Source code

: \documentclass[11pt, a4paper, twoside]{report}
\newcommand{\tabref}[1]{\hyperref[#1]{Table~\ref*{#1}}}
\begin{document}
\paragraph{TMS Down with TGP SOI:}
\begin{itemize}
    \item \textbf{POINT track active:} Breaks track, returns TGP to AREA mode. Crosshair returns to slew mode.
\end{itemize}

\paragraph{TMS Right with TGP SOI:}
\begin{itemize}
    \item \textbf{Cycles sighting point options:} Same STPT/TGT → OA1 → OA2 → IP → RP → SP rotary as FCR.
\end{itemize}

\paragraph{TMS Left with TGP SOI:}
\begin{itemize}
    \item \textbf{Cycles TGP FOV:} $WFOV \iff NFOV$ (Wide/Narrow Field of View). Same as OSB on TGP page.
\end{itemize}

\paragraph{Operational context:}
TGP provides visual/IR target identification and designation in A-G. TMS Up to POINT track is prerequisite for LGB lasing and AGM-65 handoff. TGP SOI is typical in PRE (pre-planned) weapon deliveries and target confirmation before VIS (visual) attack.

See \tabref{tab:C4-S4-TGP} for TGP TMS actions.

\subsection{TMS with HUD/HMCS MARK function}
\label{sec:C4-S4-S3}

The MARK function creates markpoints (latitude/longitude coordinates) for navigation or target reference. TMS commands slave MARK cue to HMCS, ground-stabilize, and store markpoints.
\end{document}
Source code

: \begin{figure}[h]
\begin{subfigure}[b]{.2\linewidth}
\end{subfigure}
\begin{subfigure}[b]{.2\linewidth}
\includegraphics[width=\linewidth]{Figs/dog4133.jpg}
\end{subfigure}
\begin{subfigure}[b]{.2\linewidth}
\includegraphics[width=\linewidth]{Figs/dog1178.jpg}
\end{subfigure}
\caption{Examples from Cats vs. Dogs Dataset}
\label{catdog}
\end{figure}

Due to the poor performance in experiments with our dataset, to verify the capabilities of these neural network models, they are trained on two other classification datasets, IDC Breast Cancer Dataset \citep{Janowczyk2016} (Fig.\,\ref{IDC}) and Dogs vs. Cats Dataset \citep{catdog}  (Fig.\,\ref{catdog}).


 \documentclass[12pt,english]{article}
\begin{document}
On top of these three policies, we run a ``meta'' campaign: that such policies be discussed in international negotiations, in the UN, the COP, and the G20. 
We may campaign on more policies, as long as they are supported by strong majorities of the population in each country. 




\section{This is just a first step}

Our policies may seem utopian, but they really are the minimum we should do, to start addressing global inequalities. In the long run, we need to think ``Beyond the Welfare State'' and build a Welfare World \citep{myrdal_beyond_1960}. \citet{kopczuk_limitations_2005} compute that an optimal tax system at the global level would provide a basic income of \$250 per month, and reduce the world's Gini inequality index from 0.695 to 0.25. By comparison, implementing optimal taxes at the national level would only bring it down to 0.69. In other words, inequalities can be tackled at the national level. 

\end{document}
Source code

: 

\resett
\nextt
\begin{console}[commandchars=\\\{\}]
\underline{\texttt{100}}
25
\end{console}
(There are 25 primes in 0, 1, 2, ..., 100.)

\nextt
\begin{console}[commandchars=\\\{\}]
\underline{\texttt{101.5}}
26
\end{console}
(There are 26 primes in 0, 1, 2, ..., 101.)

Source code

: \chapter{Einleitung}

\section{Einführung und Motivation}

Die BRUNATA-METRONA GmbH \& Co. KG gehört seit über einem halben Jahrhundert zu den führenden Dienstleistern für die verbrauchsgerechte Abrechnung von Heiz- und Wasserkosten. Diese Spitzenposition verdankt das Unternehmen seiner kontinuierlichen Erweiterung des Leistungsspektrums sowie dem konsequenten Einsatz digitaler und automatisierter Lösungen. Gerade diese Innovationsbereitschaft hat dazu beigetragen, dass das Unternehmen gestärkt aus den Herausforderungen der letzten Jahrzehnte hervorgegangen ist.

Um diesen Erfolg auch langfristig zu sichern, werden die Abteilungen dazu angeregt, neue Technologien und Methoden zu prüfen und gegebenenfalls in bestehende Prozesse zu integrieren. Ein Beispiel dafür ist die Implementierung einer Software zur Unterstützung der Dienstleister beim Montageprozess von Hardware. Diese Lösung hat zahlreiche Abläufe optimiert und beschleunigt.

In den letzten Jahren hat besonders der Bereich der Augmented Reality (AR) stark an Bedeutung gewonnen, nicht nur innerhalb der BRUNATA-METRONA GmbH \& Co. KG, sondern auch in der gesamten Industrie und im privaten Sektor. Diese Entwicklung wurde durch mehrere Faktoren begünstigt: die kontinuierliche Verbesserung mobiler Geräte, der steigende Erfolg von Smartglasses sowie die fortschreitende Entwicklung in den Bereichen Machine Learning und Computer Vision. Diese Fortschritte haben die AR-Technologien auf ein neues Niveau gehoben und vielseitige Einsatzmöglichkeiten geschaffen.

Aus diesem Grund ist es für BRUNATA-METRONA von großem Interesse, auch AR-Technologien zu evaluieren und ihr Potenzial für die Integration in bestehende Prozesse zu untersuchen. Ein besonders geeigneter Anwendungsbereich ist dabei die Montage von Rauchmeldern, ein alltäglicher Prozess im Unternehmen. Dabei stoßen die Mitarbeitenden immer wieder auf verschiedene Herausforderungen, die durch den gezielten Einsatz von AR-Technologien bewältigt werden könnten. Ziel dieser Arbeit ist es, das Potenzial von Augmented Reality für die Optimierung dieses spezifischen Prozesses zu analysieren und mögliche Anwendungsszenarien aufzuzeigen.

☆ ☆ ☆ ☆ ☆ ☆ ☆

• [WHAT IS NEEDED]:
Retype the records in their entirety, matching each one exactly.

• [SOLUTION TO THIS PROBLEM]:
Source code

: \documentclass[11pt, a4paper, twoside]{report}
\newcommand{\tabref}[1]{\hyperref[#1]{Table~\ref*{#1}}}
\begin{document}
\paragraph{TMS Down with TGP SOI:}
\begin{itemize}
    \item \textbf{POINT track active:} Breaks track, returns TGP to AREA mode. Crosshair returns to slew mode.
\end{itemize}

\paragraph{TMS Right with TGP SOI:}
\begin{itemize}
    \item \textbf{Cycles sighting point options:} Same STPT/TGT → OA1 → OA2 → IP → RP → SP rotary as FCR.
\end{itemize}

\paragraph{TMS Left with TGP SOI:}
\begin{itemize}
    \item \textbf{Cycles TGP FOV:} $WFOV \iff NFOV$ (Wide/Narrow Field of View). Same as OSB on TGP page.
\end{itemize}

\paragraph{Operational context:}
TGP provides visual/IR target identification and designation in A-G. TMS Up to POINT track is prerequisite for LGB lasing and AGM-65 handoff. TGP SOI is typical in PRE (pre-planned) weapon deliveries and target confirmation before VIS (visual) attack.

See \tabref{tab:C4-S4-TGP} for TGP TMS actions.

\subsection{TMS with HUD/HMCS MARK function}
\label{sec:C4-S4-S3}

The MARK function creates markpoints (latitude/longitude coordinates) for navigation or target reference. TMS commands slave MARK cue to HMCS, ground-stabilize, and store markpoints.
\end{document}
Source code

: \begin{figure}[h]
\begin{subfigure}[b]{.2\linewidth}
\end{subfigure}
\begin{subfigure}[b]{.2\linewidth}
\includegraphics[width=\linewidth]{Figs/dog4133.jpg}
\end{subfigure}
\begin{subfigure}[b]{.2\linewidth}
\includegraphics[width=\linewidth]{Figs/dog1178.jpg}
\end{subfigure}
\caption{Examples from Cats vs. Dogs Dataset}
\label{catdog}
\end{figure}

Due to the poor performance in experiments with our dataset, to verify the capabilities of these neural network models, they are trained on two other classification datasets, IDC Breast Cancer Dataset \citep{Janowczyk2016} (Fig.\,\ref{IDC}) and Dogs vs. Cats Dataset \citep{catdog}  (Fig.\,\ref{catdog}).


 \documentclass[12pt,english]{article}
\begin{document}
On top of these three policies, we run a ``meta'' campaign: that such policies be discussed in international negotiations, in the UN, the COP, and the G20. 
We may campaign on more policies, as long as they are supported by strong majorities of the population in each country. 




\section{This is just a first step}

Our policies may seem utopian, but they really are the minimum we should do, to start addressing global inequalities. In the long run, we need to think ``Beyond the Welfare State'' and build a Welfare World \citep{myrdal_beyond_1960}. \citet{kopczuk_limitations_2005} compute that an optimal tax system at the global level would provide a basic income of \$250 per month, and reduce the world's Gini inequality index from 0.695 to 0.25. By comparison, implementing optimal taxes at the national level would only bring it down to 0.69. In other words, inequalities can be tackled at the national level. 

\end{document}
Source code

: 

\resett
\nextt
\begin{console}[commandchars=\\\{\}]
\underline{\texttt{100}}
25
\end{console}
(There are 25 primes in 0, 1, 2, ..., 100.)

\nextt
\begin{console}[commandchars=\\\{\}]
\underline{\texttt{101.5}}
26
\end{console}
(There are 26 primes in 0, 1, 2, ..., 101.)

Source code

: \chapter{Einleitung}

\section{Einführung und Motivation}

Die BRUNATA-METRONA GmbH \& Co. KG gehört seit über einem halben Jahrhundert zu den führenden Dienstleistern für die verbrauchsgerechte Abrechnung von Heiz- und Wasserkosten. Diese Spitzenposition verdankt das Unternehmen seiner kontinuierlichen Erweiterung des Leistungsspektrums sowie dem konsequenten Einsatz digitaler und automatisierter Lösungen. Gerade diese Innovationsbereitschaft hat dazu beigetragen, dass das Unternehmen gestärkt aus den Herausforderungen der letzten Jahrzehnte hervorgegangen ist.

Um diesen Erfolg auch langfristig zu sichern, werden die Abteilungen dazu angeregt, neue Technologien und Methoden zu prüfen und gegebenenfalls in bestehende Prozesse zu integrieren. Ein Beispiel dafür ist die Implementierung einer Software zur Unterstützung der Dienstleister beim Montageprozess von Hardware. Diese Lösung hat zahlreiche Abläufe optimiert und beschleunigt.

In den letzten Jahren hat besonders der Bereich der Augmented Reality (AR) stark an Bedeutung gewonnen, nicht nur innerhalb der BRUNATA-METRONA GmbH \& Co. KG, sondern auch in der gesamten Industrie und im privaten Sektor. Diese Entwicklung wurde durch mehrere Faktoren begünstigt: die kontinuierliche Verbesserung mobiler Geräte, der steigende Erfolg von Smartglasses sowie die fortschreitende Entwicklung in den Bereichen Machine Learning und Computer Vision. Diese Fortschritte haben die AR-Technologien auf ein neues Niveau gehoben und vielseitige Einsatzmöglichkeiten geschaffen.

Aus diesem Grund ist es für BRUNATA-METRONA von großem Interesse, auch AR-Technologien zu evaluieren und ihr Potenzial für die Integration in bestehende Prozesse zu untersuchen. Ein besonders geeigneter Anwendungsbereich ist dabei die Montage von Rauchmeldern, ein alltäglicher Prozess im Unternehmen. Dabei stoßen die Mitarbeitenden immer wieder auf verschiedene Herausforderungen, die durch den gezielten Einsatz von AR-Technologien bewältigt werden könnten. Ziel dieser Arbeit ist es, das Potenzial von Augmented Reality für die Optimierung dieses spezifischen Prozesses zu analysieren und mögliche Anwendungsszenarien aufzuzeigen.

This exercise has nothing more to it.